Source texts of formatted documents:
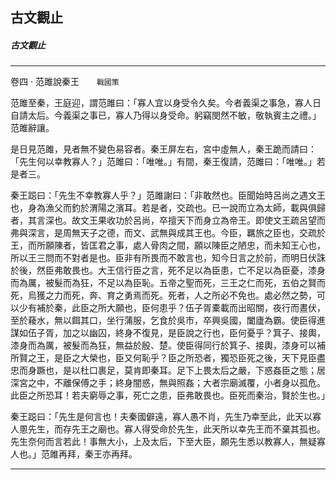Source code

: 

## 古文觀止

##### 古文觀止

* * *

卷四 ‧ 范雎說秦王　　`戰國策`

范雎至秦，王庭迎，謂范雎曰：「寡人宜以身受令久矣。今者義渠之事急，寡人日自請太后。今義渠之事已，寡人乃得以身受命。躬竊閔然不敏，敬執賓主之禮。」范雎辭讓。

是日見范雎，見者無不變色易容者。秦王屏左右，宮中虛無人，秦王跪而請曰：「先生何以幸教寡人？」范雎曰：「唯唯。」有間，秦王復請，范雎曰：「唯唯。」若是者三。

秦王跽曰：「先生不幸教寡人乎？」范雎謝曰：「非敢然也。臣聞始時呂尚之遇文王也，身為漁父而釣於渭陽之濱耳。若是者，交疏也。已一說而立為太師，載與俱歸者，其言深也。故文王果收功於呂尚，卒擅天下而身立為帝王。即使文王疏呂望而弗與深言，是周無天子之德，而文、武無與成其王也。今臣，羈旅之臣也，交疏於王，而所願陳者，皆匡君之事，處人骨肉之間，願以陳臣之陋忠，而未知王心也，所以王三問而不對者是也。臣非有所畏而不敢言也，知今日言之於前，而明日伏誅於後，然臣弗敢畏也。大王信行臣之言，死不足以為臣患，亡不足以為臣憂，漆身而為厲，被髮而為狂，不足以為臣恥。五帝之聖而死，三王之仁而死，五伯之賢而死，烏獲之力而死，奔、育之勇焉而死。死者，人之所必不免也。處必然之勢，可以少有補於秦，此臣之所大願也，臣何患乎？伍子胥橐載而出昭關，夜行而晝伏，至於薐水，無以餌其口，坐行蒲服，乞食於吳巿，卒興吳國，闔廬為霸。使臣得進謀如伍子胥，加之以幽囚，終身不復見，是臣說之行也，臣何憂乎？箕子、接輿，漆身而為厲，被髮而為狂，無益於殷、楚。使臣得同行於箕子、接輿，漆身可以補所賢之王，是臣之大榮也，臣又何恥乎？臣之所恐者，獨恐臣死之後，天下見臣盡忠而身蹶也，是以杜口裹足，莫肯即秦耳。足下上畏太后之嚴，下惑姦臣之態；居深宮之中，不離保傅之手；終身闇惑，無與照姦；大者宗廟滅覆，小者身以孤危。此臣之所恐耳！若夫窮辱之事，死亡之患，臣弗敢畏也。臣死而秦治，賢於生也。」

秦王跽曰：「先生是何言也！夫秦國僻遠，寡人愚不肖，先生乃幸至此，此天以寡人慁先生，而存先王之廟也。寡人得受命於先生，此天所以幸先王而不棄其孤也。先生奈何而言若此！事無大小，上及太后，下至大臣，願先生悉以教寡人，無疑寡人也。」范雎再拜，秦王亦再拜。

* * *

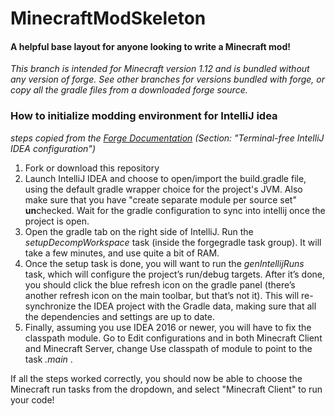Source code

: # MinecraftModSkeleton
#### A helpful base layout for anyone looking to write a Minecraft mod!

_This branch is intended for Minecraft version 1.12 and is bundled without any version of forge. See other branches for versions bundled with forge, or copy all the gradle files from a downloaded forge source._

### How to initialize modding environment for IntelliJ idea
_steps copied from the [Forge Documentation](https://mcforge.readthedocs.io/en/latest/gettingstarted/#terminal-free-intellij-idea-configuration) (Section: "Terminal-free IntelliJ IDEA configuration")_

1. Fork or download this repository
2. Launch IntelliJ IDEA and choose to open/import the build.gradle file, using the default gradle wrapper choice for the project's JVM. Also make sure that you have "create separate module per source set" **un**checked. Wait for the gradle configuration to sync into intellij once the project is open.
3. Open the gradle tab on the right side of IntelliJ. Run the _setupDecompWorkspace_ task (inside the forgegradle task group). It will take a few minutes, and use quite a bit of RAM. 
4. Once the setup task is done, you will want to run the _genIntellijRuns_ task, which will configure the project’s run/debug targets.
After it’s done, you should click the blue refresh icon on the gradle panel (there’s another refresh icon on the main toolbar, but that’s not it). This will re-synchronize the IDEA project with the Gradle data, making sure that all the dependencies and settings are up to date.
5. Finally, assuming you use IDEA 2016 or newer, you will have to fix the classpath module. Go to Edit configurations and in both Minecraft Client and Minecraft Server, change Use classpath of module to point to the task _<ModName>.main_ .
  
If all the steps worked correctly, you should now be able to choose the Minecraft run tasks from the dropdown, and select "Minecraft Client" to run your code!
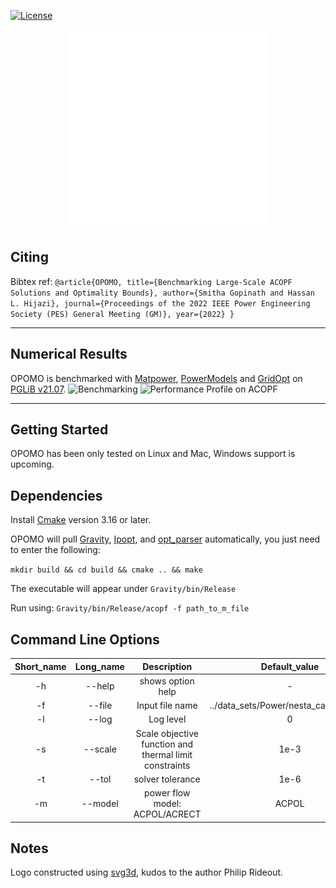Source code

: [![License](https://img.shields.io/badge/License-BSD--3-brightgreen.svg)](https://opensource.org/licenses/BSD-3-Clause)

<p align="center">
  <a href="https://github.com/hhijazi/ACOPF">
    <img src="https://github.com/hhijazi/ACOPF/blob/master/logo.svg" width="320" alt="ACOPF">
  </a>
</p>

## Citing
Bibtex ref:
`@article{OPOMO,
  title={Benchmarking Large-Scale ACOPF Solutions and Optimality Bounds},
  author={Smitha Gopinath and Hassan L. Hijazi},
  journal={Proceedings of the 2022 IEEE Power Engineering Society (PES) General Meeting (GM)},
  year={2022}
}`

------------------
Numerical Results
------------------
OPOMO is benchmarked with [Matpower](https://matpower.org), [PowerModels](https://github.com/lanl-ansi/PowerModels.jl) and [GridOpt](https://github.com/ttinoco/GRIDOPT) on [PGLiB v21.07](https://github.com/power-grid-lib/pglib-opf/releases/tag/v21.07).
![Benchmarking](https://static.wixstatic.com/media/c6cff5_36a4e63974a240d2861b3af10888ec04~mv2.png)
![Performance Profile on ACOPF](https://static.wixstatic.com/media/c6cff5_96595dc0cbbd4472bde31d664176a5ef~mv2.png)

------------------
Getting Started
------------------

OPOMO has been only tested on Linux and Mac, Windows support is upcoming.

Dependencies
------------

Install [Cmake](http://www.cmake.org) version 3.16 or later.

OPOMO will pull [Gravity](), [Ipopt](), and [opt_parser]() automatically, you just need to enter the following:

`mkdir build && cd build && cmake .. && make`

The executable will appear under `Gravity/bin/Release`

Run using: `Gravity/bin/Release/acopf -f path_to_m_file`

Command Line Options
--


Short_name   | Long_name    | Description | Default_value
:-------------------------:|:-------------------------:|:-------------------------:|:-------------------------:
-h       |     --help   |    shows option help                                                 |    -
-f       |     --file   |    Input file name     |   ../data_sets/Power/nesta_case5_pjm.m
-l       |     --log    |    Log level                                           |    0
-s       |     --scale  |    Scale objective function and thermal limit constraints |    1e-3
-t       |     --tol    |    solver tolerance                                      |    1e-6
-m       |     --model  |    power flow model: ACPOL/ACRECT                    |    ACPOL




Notes
---
Logo constructed using [svg3d](https://github.com/prideout/svg3d), kudos to the author Philip Rideout.
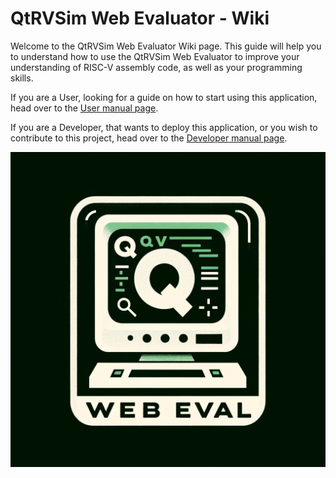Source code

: # QtRVSim Web Evaluator - Wiki

Welcome to the QtRVSim Web Evaluator Wiki page. This guide will help you to understand how to use the QtRVSim Web Evaluator to improve your understanding of RISC-V assembly code, as well as your programming skills.

If you are a User, looking for a guide on how to start using this application, head over to the [User manual page](./user).

If you are a Developer, that wants to deploy this application, or you wish to contribute to this project, head over to the [Developer manual page](./developer).

![QtRVSim Web Evaluator](./img/favicon.png)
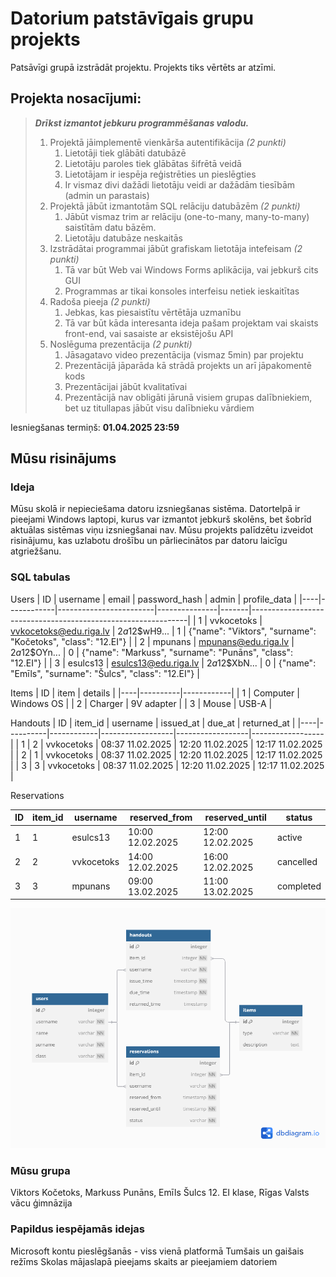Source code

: # Datorium patstāvīgais grupu projekts
Patsāvīgi grupā izstrādāt projektu. Projekts tiks vērtēts ar atzīmi.

## Projekta nosacījumi:
> ***Drīkst izmantot jebkuru programmēšanas valodu.***
> 1. Projektā jāimplementē vienkārša autentifikācija *(2 punkti)*
>     1. Lietotāji tiek glābāti datubāzē
>     2. Lietotāju paroles tiek glābātas šifrētā veidā
>     3. Lietotājam ir iespēja reģistrēties un pieslēgties
>     4. Ir vismaz divi dažādi lietotāju veidi ar dažādām tiesībām (admin un parastais)
> 2. Projektā jābūt izmantotām SQL relāciju datubāzēm *(2 punkti)*
>     1. Jābūt vismaz trim ar relāciju (one-to-many, many-to-many) saistītām datu bāzēm.
>     2. Lietotāju datubāze neskaitās
> 3. Izstrādātai programmai jābūt grafiskam lietotāja intefeisam *(2 punkti)*
>     1. Tā var būt Web vai Windows Forms aplikācija, vai jebkurš cits GUI
>     2. Programmas ar tikai konsoles interfeisu netiek ieskaitītas
> 4. Radoša pieeja *(2 punkti)*
>     1. Jebkas, kas piesaistītu vērtētāja uzmanību
>     2. Tā var būt kāda interesanta ideja pašam projektam vai skaists front-end, vai sasaiste ar eksistējošu API
> 5. Noslēguma prezentācija *(2 punkti)*
>     1. Jāsagatavo video prezentācija (vismaz 5min) par projektu
>     2. Prezentācijā jāparāda kā strādā projekts un arī jāpakomentē kods
>     3. Prezentācijai jābūt kvalitatīvai
>     4. Prezentācijā nav obligāti jārunā visiem grupas dalībniekiem, bet uz titullapas jābūt visu dalībnieku vārdiem

Iesniegšanas termiņš: **01.04.2025 23:59**

## Mūsu risinājums

### Ideja
Mūsu skolā ir nepieciešama datoru izsniegšanas sistēma. Datortelpā ir pieejami Windows laptopi, kurus var izmantot jebkurš skolēns, bet šobrīd aktuālas sistēmas viņu izsniegšanai nav. 
Mūsu projekts palīdzētu izveidot risinājumu, kas uzlabotu drošību un pārliecinātos par datoru laicīgu atgriežšanu.

### SQL tabulas
Users
| ID | username   | email                  | password_hash | admin | profile_data                                                 |
|----|------------|------------------------|---------------|-------|--------------------------------------------------------------|
| 1  | vvkocetoks | vvkocetoks@edu.riga.lv | $2a$12$wH9... | 1     | {"name": "Viktors", "surname": "Kočetoks", "class": "12.EI"} |
| 2  | mpunans    | mpunans@edu.riga.lv    | $2a$12$OYn... | 0     | {"name": "Markuss", "surname": "Punāns", "class": "12.EI"}   |
| 3  | esulcs13   | esulcs13@edu.riga.lv   | $2a$12$XbN... | 0     | {"name": "Emīls", "surname": "Šulcs", "class": "12.EI"}      |

Items
| ID | item     | details    |
|----|----------|------------|
| 1  | Computer | Windows OS |
| 2  | Charger  | 9V adapter |
| 3  | Mouse    | USB-A      |

Handouts
| ID | item_id  | username   | issued_at        | due_at           | returned_at      |
|----|----------|------------|------------------|------------------|------------------|
| 1  | 2        | vvkocetoks | 08:37 11.02.2025 | 12:20 11.02.2025 | 12:17 11.02.2025 |
| 2  | 1        | vvkocetoks | 08:37 11.02.2025 | 12:20 11.02.2025 | 12:17 11.02.2025 |
| 3  | 3        | vvkocetoks | 08:37 11.02.2025 | 12:20 11.02.2025 | 12:17 11.02.2025 |

Reservations

| ID | item_id   | username   | reserved_from     | reserved_until   | status    |
|----|-----------|------------|-------------------|------------------|-----------|
| 1  | 1         | esulcs13   | 10:00 12.02.2025  | 12:00 12.02.2025 | active    |
| 2  | 2         | vvkocetoks | 14:00 12.02.2025  | 16:00 12.02.2025 | cancelled |
| 3  | 3         | mpunans    | 09:00 13.02.2025  | 11:00 13.02.2025 | completed |

![ER diagramma datubāzei](er-diagram.png "ER diagramma")
### Mūsu grupa
Viktors Kočetoks, Markuss Punāns, Emīls Šulcs
12. EI klase, Rīgas Valsts vācu ģimnāzija

### Papildus iespējamās idejas
Microsoft kontu pieslēgšanās - viss vienā platformā
Tumšais un gaišais režīms
Skolas mājaslapā pieejams skaits ar pieejamiem datoriem
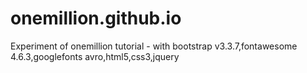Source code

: # onemillion.github.io
Experiment of onemillion tutorial - with bootstrap v3.3.7,fontawesome 4.6.3,googlefonts avro,html5,css3,jquery
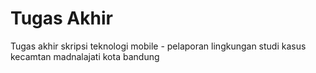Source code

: # Tugas Akhir

Tugas akhir skripsi teknologi mobile - pelaporan lingkungan studi kasus kecamtan madnalajati kota bandung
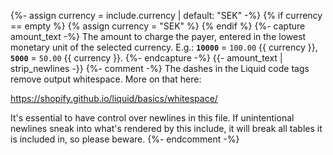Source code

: {%- assign currency = include.currency | default: "SEK" -%}
{% if currency == empty %}
{% assign currency = "SEK" %}
{% endif %}
{%- capture amount_text -%}
The amount to charge the payer, entered in the lowest monetary unit of the
selected currency. E.g.:
**`10000`** = `100.00` {{ currency }},
**`5000`** = `50.00` {{ currency }}.
{%- endcapture -%}
{{- amount_text | strip_newlines -}}
{%- comment -%}
The dashes in the Liquid code tags remove output whitespace. More on that here:

https://shopify.github.io/liquid/basics/whitespace/

It's essential to have control over newlines in this file. If unintentional
newlines sneak into what's rendered by this include, it will break all tables
it is included in, so please beware.
{%- endcomment -%}
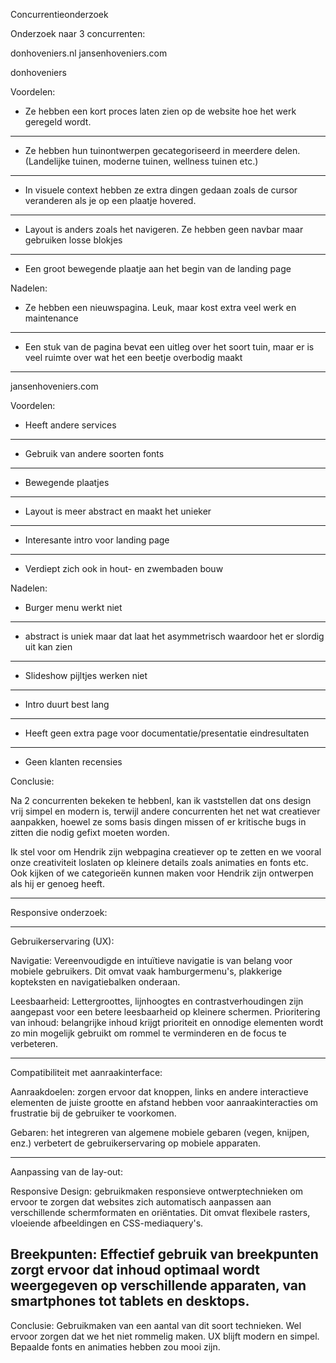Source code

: Concurrentieonderzoek

Onderzoek naar 3 concurrenten:

donhoveniers.nl
jansenhoveniers.com

donhoveniers

Voordelen:

- Ze hebben een kort proces laten zien op de website hoe het werk geregeld wordt.
---
- Ze hebben hun tuinontwerpen gecategoriseerd in meerdere delen. (Landelijke tuinen, moderne tuinen, wellness tuinen etc.)
---
- In visuele context hebben ze extra dingen gedaan zoals de cursor veranderen als je op een plaatje hovered.
---
- Layout is anders zoals het navigeren. Ze hebben geen navbar maar gebruiken losse blokjes
---
- Een groot bewegende plaatje aan het begin van de landing page

Nadelen:
- Ze hebben een nieuwspagina. Leuk, maar kost extra veel werk en maintenance
---
- Een stuk van de pagina bevat een uitleg over het soort tuin, maar er is veel ruimte over wat het een beetje overbodig maakt
---



jansenhoveniers.com

Voordelen:

- Heeft andere services
---
- Gebruik van andere soorten fonts
---
- Bewegende plaatjes
---
- Layout is meer abstract en maakt het unieker
---
- Interesante intro voor landing page
---
- Verdiept zich ook in hout- en zwembaden bouw


Nadelen:

- Burger menu werkt niet
---
- abstract is uniek maar dat laat het asymmetrisch waardoor het er slordig uit kan zien
---
- Slideshow pijltjes werken niet
---
- Intro duurt best lang
---
- Heeft geen extra page voor documentatie/presentatie eindresultaten
---
- Geen klanten recensies



Conclusie:

Na 2 concurrenten bekeken te hebbenl, kan ik vaststellen dat ons design vrij simpel en modern is, terwijl andere concurrenten het net wat creatiever aanpakken, hoewel ze soms basis dingen missen of er kritische bugs in zitten die nodig gefixt moeten worden.


Ik stel voor om Hendrik zijn webpagina creatiever op te zetten en we vooral onze creativiteit loslaten op kleinere details zoals animaties en fonts etc. Ook kijken of we categorieën kunnen maken voor Hendrik zijn ontwerpen als hij er genoeg heeft.






-------------------------------------------------------------------------------------------------------------------------------------------------------------------------------------------------

Responsive onderzoek:

---

Gebruikerservaring (UX):

Navigatie: Vereenvoudigde en intuïtieve navigatie is van belang voor mobiele gebruikers. Dit omvat vaak hamburgermenu's, plakkerige kopteksten en navigatiebalken onderaan.


Leesbaarheid: Lettergroottes, lijnhoogtes en contrastverhoudingen zijn aangepast voor een betere leesbaarheid op kleinere schermen.
Prioritering van inhoud: belangrijke inhoud krijgt prioriteit en onnodige elementen wordt zo min mogelijk gebruikt om rommel te verminderen en de focus te verbeteren.

----------

Compatibiliteit met aanraakinterface:

Aanraakdoelen: zorgen ervoor dat knoppen, links en andere interactieve elementen de juiste grootte en afstand hebben voor aanraakinteracties om frustratie bij de gebruiker te voorkomen.


Gebaren: het integreren van algemene mobiele gebaren (vegen, knijpen, enz.) verbetert de gebruikerservaring op mobiele apparaten.

---------

Aanpassing van de lay-out:

Responsive Design: gebruikmaken responsieve ontwerptechnieken om ervoor te zorgen dat websites zich automatisch aanpassen aan verschillende schermformaten en oriëntaties. Dit omvat flexibele rasters, vloeiende afbeeldingen en CSS-mediaquery's.


Breekpunten: Effectief gebruik van breekpunten zorgt ervoor dat inhoud optimaal wordt weergegeven op verschillende apparaten, van smartphones tot tablets en desktops.
---

Conclusie:
Gebruikmaken van een aantal van dit soort technieken. Wel ervoor zorgen dat we het niet rommelig maken. UX blijft modern en simpel. Bepaalde fonts en animaties hebben zou mooi zijn.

**Problem:**
Look above for the line with "The executable will", then give again exactly every line from there through the line with "Evaluator - Wiki", skipping the pictures.

**Expected answer:**
The executable will appear under `Gravity/bin/Release`

Run using: `Gravity/bin/Release/acopf -f path_to_m_file`

Command Line Options
--


Short_name   | Long_name    | Description | Default_value
:-------------------------:|:-------------------------:|:-------------------------:|:-------------------------:
-h       |     --help   |    shows option help                                                 |    -
-f       |     --file   |    Input file name     |   ../data_sets/Power/nesta_case5_pjm.m
-l       |     --log    |    Log level                                           |    0
-s       |     --scale  |    Scale objective function and thermal limit constraints |    1e-3
-t       |     --tol    |    solver tolerance                                      |    1e-6
-m       |     --model  |    power flow model: ACPOL/ACRECT                    |    ACPOL




Notes
---
Logo constructed using [svg3d](https://github.com/prideout/svg3d), kudos to the author Philip Rideout.
Source code

: # QtRVSim Web Evaluator - Wiki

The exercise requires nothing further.